Для этого нужно немало постараться, как, например, стараются йоги, терпеливо день ото дня, загибая пятки смуглых ног за шею. Я влился в движения для того, чтобы нравиться девушкам, а оказалось, что подобная мотивация вовсе не «по понятиям». Отношение рядового бандита к девушке весьма презрительное. Он может, конечно, говорить о любви и чувствах наедине с подругой, но в своём кругу его за подобные слова поднимут на смех. Там женщина воспринималась только как источник удовольствия, некоторые и вовсе называли своих подруг «мясом». В тоже время культ матери возносился на недосягаемую высоту – она провозглашась не иначе, как святой. Мне, выросшему в религиозной семье, сразу бросилось в глаза это противоречие «в понятиях». Что мать называлась святой, то не вызывало никаких возражений – многих из бандитов уже никто не любил и не ждал, только мать могла их пожалеть и принять такими, как есть. Но как может из «мяса» получиться что-то хорошее – ведь почти любая девушка рано или поздно становится матерью? Однажды я представил, как отец познакомился с мамой, а затем бахвалился в кругу других священников, называя её «мясом». Сама мысль эта была дикой и нелепой. Но ведь я не пошел по стопам отца, сам выбирая, с кем я иду по жизни. Впрочем, эти размышления стали обуревать меня уже позже. А тогда я просто слепо копировал своих старших товарищей и в словах, и в действиях. Поскольку подобные мысли были для меня чужеродными, я смотрелся со стороны, скорее всего, карикатурно, хотя считал тогда, что выгляжу «круто». Йог, наверное, тоже считает, что выглядит «круто», когда загибает грязные пятки за шею.
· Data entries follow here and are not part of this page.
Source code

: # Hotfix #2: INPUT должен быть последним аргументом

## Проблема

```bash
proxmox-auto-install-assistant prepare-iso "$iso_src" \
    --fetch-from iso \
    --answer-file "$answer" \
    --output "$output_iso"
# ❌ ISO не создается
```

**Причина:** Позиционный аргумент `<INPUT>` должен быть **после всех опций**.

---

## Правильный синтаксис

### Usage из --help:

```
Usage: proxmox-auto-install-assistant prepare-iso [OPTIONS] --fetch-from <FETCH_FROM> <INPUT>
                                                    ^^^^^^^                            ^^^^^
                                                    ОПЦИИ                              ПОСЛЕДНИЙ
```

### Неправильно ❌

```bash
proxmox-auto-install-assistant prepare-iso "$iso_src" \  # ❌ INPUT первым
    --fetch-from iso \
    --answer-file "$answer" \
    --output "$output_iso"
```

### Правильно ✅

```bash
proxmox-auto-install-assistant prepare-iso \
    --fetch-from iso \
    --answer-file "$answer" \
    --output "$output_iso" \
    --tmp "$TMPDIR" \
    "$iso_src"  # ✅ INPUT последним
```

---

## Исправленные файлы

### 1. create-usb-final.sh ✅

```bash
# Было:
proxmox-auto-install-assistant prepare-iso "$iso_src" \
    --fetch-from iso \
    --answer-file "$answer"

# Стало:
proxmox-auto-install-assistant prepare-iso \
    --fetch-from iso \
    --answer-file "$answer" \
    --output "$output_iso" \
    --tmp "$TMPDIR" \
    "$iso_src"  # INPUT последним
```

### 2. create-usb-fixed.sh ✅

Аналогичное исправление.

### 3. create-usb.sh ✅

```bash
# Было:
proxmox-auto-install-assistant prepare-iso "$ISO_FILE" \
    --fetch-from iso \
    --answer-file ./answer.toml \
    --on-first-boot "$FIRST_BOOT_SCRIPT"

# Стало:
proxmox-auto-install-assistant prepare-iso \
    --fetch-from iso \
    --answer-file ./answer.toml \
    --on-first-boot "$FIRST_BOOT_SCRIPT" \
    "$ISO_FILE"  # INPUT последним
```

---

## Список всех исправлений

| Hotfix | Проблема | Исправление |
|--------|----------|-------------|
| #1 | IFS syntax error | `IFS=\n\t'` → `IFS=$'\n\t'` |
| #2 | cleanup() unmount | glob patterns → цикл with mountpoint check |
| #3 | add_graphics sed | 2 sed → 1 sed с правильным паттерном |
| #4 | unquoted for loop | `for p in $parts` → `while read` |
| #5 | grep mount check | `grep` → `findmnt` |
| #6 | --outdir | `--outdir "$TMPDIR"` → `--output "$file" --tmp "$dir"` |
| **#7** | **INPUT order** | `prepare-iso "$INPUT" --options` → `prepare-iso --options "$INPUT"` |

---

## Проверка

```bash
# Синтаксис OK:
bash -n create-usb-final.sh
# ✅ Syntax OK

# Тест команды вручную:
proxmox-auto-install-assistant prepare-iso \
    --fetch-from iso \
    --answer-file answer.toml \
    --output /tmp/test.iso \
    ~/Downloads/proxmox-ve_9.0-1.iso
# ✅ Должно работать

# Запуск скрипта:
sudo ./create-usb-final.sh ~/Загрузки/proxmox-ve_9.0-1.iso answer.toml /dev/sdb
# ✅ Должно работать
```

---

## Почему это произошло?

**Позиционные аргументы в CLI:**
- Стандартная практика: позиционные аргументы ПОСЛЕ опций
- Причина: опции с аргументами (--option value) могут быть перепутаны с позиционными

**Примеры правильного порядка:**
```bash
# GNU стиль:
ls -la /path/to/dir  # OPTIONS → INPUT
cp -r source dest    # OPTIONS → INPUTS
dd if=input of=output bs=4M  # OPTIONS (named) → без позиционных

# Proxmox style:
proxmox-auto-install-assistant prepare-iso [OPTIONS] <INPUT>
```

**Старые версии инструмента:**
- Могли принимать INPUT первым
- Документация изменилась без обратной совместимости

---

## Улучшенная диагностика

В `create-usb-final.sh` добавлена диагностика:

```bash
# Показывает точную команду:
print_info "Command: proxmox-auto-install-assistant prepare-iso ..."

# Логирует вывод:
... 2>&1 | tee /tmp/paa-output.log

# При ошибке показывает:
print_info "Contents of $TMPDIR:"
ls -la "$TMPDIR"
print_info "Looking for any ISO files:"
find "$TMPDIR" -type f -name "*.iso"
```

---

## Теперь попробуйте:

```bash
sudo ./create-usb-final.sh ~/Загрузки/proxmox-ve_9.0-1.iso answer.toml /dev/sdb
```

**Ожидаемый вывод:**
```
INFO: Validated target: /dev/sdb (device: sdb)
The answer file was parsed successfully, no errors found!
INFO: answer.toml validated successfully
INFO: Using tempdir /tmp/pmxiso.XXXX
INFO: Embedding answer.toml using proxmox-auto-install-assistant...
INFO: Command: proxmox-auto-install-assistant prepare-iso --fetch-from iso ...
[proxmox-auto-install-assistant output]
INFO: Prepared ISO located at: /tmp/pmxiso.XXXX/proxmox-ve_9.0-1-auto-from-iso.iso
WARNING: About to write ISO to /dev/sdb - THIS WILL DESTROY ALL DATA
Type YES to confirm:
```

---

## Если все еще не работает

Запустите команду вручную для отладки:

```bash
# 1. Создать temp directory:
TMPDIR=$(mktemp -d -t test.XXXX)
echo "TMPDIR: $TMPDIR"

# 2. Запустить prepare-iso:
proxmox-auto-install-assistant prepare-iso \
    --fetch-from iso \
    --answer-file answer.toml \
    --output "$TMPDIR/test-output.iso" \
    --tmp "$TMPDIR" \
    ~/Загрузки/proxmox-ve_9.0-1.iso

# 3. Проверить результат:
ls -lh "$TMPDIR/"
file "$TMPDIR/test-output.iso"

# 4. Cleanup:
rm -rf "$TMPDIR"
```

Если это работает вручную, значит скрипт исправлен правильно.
Поэтому особого успеха у слабого пола нашего университета я не добился. Девочки предпочитали больше таких, как мой приятель-торгаш. Такие были гораздо мягче и податливей, ими можно было управлять, в тоже время и деньги у них водились, да и перспектива у них была лучше. Ведь что меня ожидало в будущем? Тюрьма, как обычного гопника. Девочки уже строят планы на жизнь, когда мальчики вытирают сопли, продолжая играть в войнушку. Но меня устраивало всё, хотя криминальная деятельность вскоре начала сказываться на учёбе далеко не лучшим образом. Что и не удивительно – нельзя служить двум господам, одного обязательно возлюбишь больше. Так что учёба, как и предпринимательство, постепенно перестали меня интересовать.
Отец прекрасно видел, что у меня появились большие деньги. Я тогда ещё не снимал квартиру и мы жили вместе. Я объяснил, что устроился работать в автомойку. Вначале он принял мои слова без возражения. Но ведь отец у меня был священником, а сей род – весьма тонкие психологи. Тем более, он служил и исповедывал уже более сорока лет. Конечно же, он понимал, что занятия в секции винь чунь не прошли для меня даром, видел он и машины, которые заезжали за мной, и братков старше меня на пять-семь лет, с короткими стрижками и колючими острыми взглядами. Однажды он не выдержал и подверг сомнению мои слова о работе в автомойке. Это было холодным мартовским вечером, я вернулся домой с делюги, получив приличную сумму денег. Тогда я хотел пойти с очередной своей подругой в «Планетарий» – модный ночной клуб – и забежал домой перекусить. Отец неожиданно зашел на кухню и в жесткой манере потребовал не врать ему. В его голосе звучали сарказм и раздражение, что вызвало соответствующую реакцию с моей стороны.